# [Task to complete]
Filter the listing below, keeping every line that holds "strategies".

# [Records provided]
▬▬▬▬▬▬▬▬▬▬

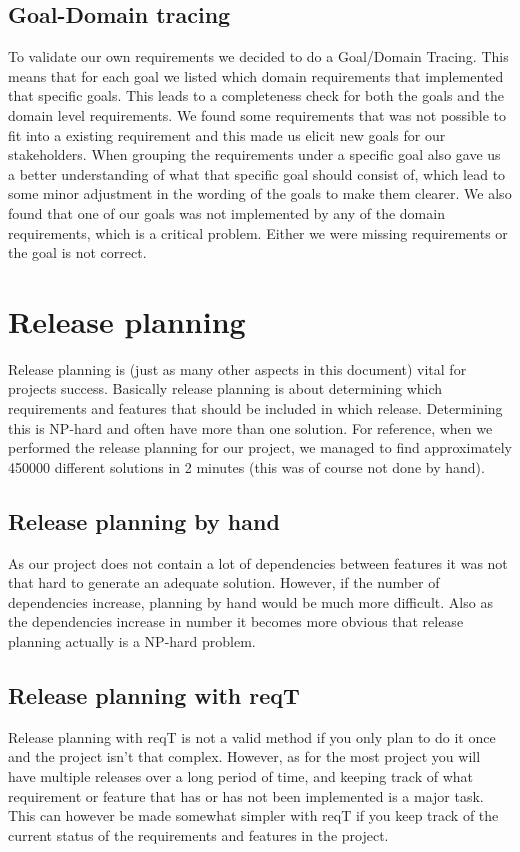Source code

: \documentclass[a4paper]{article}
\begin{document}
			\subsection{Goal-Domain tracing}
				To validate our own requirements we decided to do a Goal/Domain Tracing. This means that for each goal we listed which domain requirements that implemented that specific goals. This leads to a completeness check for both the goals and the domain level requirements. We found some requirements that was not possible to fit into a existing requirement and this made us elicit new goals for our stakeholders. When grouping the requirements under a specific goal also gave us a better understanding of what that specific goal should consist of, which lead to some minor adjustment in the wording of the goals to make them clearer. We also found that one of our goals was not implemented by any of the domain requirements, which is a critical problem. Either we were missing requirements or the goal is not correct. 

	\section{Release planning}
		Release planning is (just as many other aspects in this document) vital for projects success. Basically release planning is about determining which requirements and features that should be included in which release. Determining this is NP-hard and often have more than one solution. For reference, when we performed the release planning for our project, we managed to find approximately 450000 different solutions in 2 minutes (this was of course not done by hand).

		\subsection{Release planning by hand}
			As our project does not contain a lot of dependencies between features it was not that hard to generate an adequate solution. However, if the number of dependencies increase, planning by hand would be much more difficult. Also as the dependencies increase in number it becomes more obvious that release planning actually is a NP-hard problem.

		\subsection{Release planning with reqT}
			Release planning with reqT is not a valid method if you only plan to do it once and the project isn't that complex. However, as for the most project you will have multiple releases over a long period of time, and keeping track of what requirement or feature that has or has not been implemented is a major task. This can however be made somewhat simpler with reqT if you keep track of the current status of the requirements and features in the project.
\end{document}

▬▬▬▬▬▬▬▬▬▬

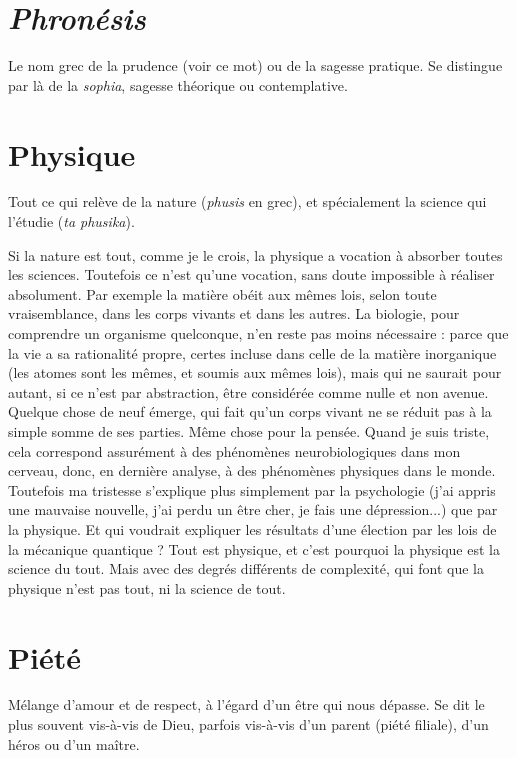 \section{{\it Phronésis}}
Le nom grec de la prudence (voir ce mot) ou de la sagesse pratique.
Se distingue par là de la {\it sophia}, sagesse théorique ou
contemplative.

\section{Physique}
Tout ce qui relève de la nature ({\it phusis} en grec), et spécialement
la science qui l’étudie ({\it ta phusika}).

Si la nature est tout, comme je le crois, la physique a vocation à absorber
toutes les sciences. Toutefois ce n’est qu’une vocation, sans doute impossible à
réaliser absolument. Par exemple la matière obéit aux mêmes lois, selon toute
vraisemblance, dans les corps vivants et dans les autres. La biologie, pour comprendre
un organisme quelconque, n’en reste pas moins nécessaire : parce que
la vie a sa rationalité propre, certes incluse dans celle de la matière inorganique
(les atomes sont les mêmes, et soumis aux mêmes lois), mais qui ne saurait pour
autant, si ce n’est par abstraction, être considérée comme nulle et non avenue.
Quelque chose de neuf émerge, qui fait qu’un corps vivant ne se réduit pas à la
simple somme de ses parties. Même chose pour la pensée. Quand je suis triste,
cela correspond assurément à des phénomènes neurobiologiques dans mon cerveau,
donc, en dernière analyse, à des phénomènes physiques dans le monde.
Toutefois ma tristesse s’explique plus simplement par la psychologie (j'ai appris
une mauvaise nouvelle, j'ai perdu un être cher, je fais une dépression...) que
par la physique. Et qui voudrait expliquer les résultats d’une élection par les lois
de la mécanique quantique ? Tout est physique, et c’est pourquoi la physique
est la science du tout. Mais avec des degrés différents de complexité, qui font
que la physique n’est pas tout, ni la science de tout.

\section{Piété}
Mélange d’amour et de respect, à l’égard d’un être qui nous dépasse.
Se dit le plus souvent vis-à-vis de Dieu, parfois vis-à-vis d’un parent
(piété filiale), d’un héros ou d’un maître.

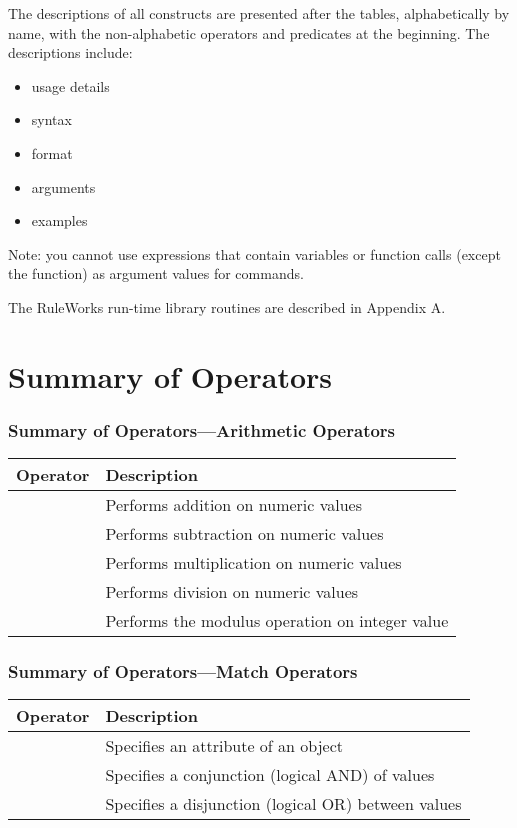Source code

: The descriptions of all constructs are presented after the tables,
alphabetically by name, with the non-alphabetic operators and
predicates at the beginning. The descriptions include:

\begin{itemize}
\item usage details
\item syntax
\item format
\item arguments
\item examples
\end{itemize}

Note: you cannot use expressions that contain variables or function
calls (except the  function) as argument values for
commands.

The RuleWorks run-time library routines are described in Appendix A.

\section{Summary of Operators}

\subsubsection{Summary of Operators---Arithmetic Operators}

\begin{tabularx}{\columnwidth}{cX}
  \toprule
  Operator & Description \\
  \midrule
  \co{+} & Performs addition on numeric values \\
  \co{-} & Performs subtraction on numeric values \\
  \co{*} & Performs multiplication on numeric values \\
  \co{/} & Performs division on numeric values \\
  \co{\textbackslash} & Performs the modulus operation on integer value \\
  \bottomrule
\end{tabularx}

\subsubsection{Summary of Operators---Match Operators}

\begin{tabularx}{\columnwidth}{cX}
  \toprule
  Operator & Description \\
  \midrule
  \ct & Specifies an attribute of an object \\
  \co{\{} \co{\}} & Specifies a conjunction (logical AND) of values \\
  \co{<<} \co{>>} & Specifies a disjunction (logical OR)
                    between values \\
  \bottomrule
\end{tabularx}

▬▬▬▬▬▬▬▬▬▬

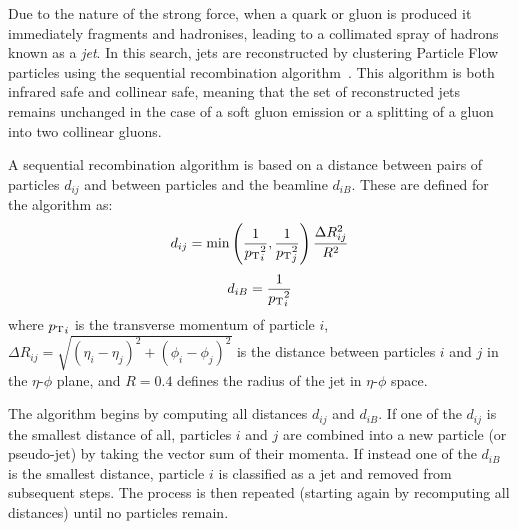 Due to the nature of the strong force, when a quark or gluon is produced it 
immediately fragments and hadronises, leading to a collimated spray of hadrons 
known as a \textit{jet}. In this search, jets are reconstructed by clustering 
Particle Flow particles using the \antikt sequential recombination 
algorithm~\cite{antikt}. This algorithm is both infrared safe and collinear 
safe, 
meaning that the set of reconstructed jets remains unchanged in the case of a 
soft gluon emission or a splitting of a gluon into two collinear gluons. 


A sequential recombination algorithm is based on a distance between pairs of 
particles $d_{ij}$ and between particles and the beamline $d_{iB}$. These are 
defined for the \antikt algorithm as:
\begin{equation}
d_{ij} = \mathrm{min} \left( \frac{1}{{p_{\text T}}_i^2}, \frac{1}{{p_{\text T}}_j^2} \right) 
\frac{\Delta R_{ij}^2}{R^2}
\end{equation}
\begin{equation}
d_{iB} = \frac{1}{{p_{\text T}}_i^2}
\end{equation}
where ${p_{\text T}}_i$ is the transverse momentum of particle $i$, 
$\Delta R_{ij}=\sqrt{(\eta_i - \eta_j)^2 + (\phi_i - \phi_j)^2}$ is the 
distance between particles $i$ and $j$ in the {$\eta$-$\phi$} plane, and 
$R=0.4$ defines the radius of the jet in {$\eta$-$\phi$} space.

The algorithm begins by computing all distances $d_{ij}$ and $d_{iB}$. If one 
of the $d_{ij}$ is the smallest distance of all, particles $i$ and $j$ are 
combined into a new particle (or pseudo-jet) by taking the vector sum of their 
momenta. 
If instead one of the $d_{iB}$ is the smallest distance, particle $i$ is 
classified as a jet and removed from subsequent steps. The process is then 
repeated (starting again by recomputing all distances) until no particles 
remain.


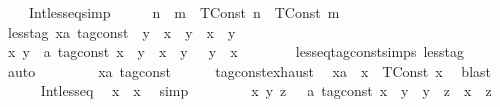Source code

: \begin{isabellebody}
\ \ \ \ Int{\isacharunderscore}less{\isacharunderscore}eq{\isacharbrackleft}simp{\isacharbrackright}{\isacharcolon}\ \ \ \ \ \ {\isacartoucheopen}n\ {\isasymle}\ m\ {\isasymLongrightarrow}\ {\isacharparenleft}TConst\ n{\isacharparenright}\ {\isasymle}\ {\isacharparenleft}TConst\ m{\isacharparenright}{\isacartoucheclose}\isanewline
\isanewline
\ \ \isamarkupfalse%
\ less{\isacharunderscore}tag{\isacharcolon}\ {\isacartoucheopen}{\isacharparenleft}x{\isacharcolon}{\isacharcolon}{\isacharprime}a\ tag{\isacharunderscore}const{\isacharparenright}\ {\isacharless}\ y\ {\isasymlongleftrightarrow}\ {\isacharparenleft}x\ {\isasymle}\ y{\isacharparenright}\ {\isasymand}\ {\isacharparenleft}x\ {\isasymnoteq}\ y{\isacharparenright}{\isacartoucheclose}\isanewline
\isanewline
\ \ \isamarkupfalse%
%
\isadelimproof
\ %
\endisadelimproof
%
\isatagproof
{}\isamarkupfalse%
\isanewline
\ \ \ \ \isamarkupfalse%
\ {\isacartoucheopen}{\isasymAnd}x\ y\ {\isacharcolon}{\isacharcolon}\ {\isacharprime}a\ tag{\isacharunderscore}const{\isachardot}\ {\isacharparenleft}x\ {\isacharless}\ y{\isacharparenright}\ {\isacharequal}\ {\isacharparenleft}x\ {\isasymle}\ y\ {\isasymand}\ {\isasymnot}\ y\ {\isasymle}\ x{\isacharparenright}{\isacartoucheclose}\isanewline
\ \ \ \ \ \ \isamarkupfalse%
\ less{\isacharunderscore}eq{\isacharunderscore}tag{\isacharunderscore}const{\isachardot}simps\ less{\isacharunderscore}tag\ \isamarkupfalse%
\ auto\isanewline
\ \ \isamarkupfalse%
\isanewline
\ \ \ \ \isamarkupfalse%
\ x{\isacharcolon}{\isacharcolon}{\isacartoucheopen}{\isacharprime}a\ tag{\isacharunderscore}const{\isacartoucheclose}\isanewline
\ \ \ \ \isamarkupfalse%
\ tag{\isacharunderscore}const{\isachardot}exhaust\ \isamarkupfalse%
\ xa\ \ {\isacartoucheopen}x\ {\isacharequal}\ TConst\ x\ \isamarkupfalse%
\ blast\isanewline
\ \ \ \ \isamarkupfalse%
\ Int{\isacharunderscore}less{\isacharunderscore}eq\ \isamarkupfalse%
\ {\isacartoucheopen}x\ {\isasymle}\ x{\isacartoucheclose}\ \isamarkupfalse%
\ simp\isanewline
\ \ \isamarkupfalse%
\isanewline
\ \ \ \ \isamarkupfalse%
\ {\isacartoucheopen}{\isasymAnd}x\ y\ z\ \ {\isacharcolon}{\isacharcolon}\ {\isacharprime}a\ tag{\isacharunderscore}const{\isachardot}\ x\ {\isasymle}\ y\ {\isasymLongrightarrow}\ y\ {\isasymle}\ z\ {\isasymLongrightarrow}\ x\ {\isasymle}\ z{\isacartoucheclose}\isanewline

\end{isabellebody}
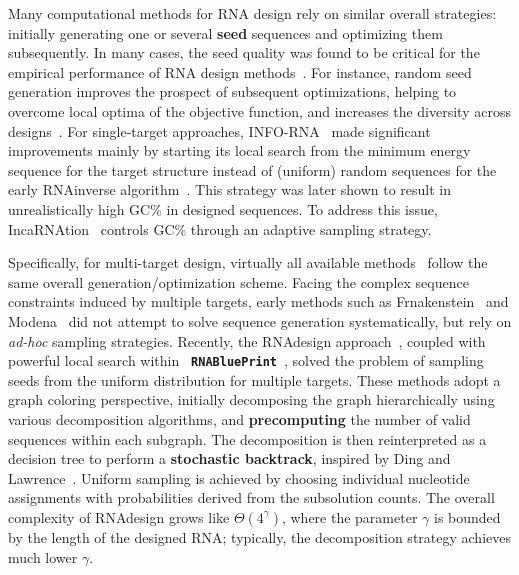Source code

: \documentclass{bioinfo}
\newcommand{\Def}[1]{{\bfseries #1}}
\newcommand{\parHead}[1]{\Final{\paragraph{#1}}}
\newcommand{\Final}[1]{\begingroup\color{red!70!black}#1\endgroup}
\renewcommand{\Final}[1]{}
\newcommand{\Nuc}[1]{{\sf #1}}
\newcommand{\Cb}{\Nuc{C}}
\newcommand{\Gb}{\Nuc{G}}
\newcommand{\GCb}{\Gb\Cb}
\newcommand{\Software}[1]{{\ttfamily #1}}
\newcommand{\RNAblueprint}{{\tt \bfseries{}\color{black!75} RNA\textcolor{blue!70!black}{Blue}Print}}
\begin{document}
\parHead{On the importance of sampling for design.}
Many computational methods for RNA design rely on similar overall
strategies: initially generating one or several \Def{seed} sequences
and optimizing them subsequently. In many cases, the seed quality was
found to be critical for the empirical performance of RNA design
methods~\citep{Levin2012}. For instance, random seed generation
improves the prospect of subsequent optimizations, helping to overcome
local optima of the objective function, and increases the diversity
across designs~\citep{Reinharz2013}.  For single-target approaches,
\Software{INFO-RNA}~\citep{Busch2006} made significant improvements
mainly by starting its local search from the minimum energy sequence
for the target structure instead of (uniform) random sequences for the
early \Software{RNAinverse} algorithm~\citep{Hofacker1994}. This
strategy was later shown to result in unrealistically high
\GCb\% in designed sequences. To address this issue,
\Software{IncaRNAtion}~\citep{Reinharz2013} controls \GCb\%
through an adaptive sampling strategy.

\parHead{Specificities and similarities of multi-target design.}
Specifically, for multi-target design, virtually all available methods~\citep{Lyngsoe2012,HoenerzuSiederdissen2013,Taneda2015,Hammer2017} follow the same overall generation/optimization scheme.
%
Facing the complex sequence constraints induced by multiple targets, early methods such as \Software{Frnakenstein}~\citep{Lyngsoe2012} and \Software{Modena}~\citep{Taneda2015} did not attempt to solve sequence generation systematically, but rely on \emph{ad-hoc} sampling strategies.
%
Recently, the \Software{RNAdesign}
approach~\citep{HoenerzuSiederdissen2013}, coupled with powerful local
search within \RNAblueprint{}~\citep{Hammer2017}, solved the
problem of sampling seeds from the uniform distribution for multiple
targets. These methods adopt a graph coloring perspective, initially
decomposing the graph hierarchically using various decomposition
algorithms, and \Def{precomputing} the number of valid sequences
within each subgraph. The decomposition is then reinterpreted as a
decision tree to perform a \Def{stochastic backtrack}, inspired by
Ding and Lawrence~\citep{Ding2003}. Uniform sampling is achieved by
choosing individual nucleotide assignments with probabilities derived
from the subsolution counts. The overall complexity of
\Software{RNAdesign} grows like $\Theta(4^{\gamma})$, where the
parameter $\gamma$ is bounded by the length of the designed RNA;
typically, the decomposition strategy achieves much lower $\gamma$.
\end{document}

▬▬▬▬▬▬▬▬▬▬

# [Solution for this problem]
strategies: initially generating one or several \Def{seed} sequences
Facing the complex sequence constraints induced by multiple targets, early methods such as \Software{Frnakenstein}~\citep{Lyngsoe2012} and \Software{Modena}~\citep{Taneda2015} did not attempt to solve sequence generation systematically, but rely on \emph{ad-hoc} sampling strategies.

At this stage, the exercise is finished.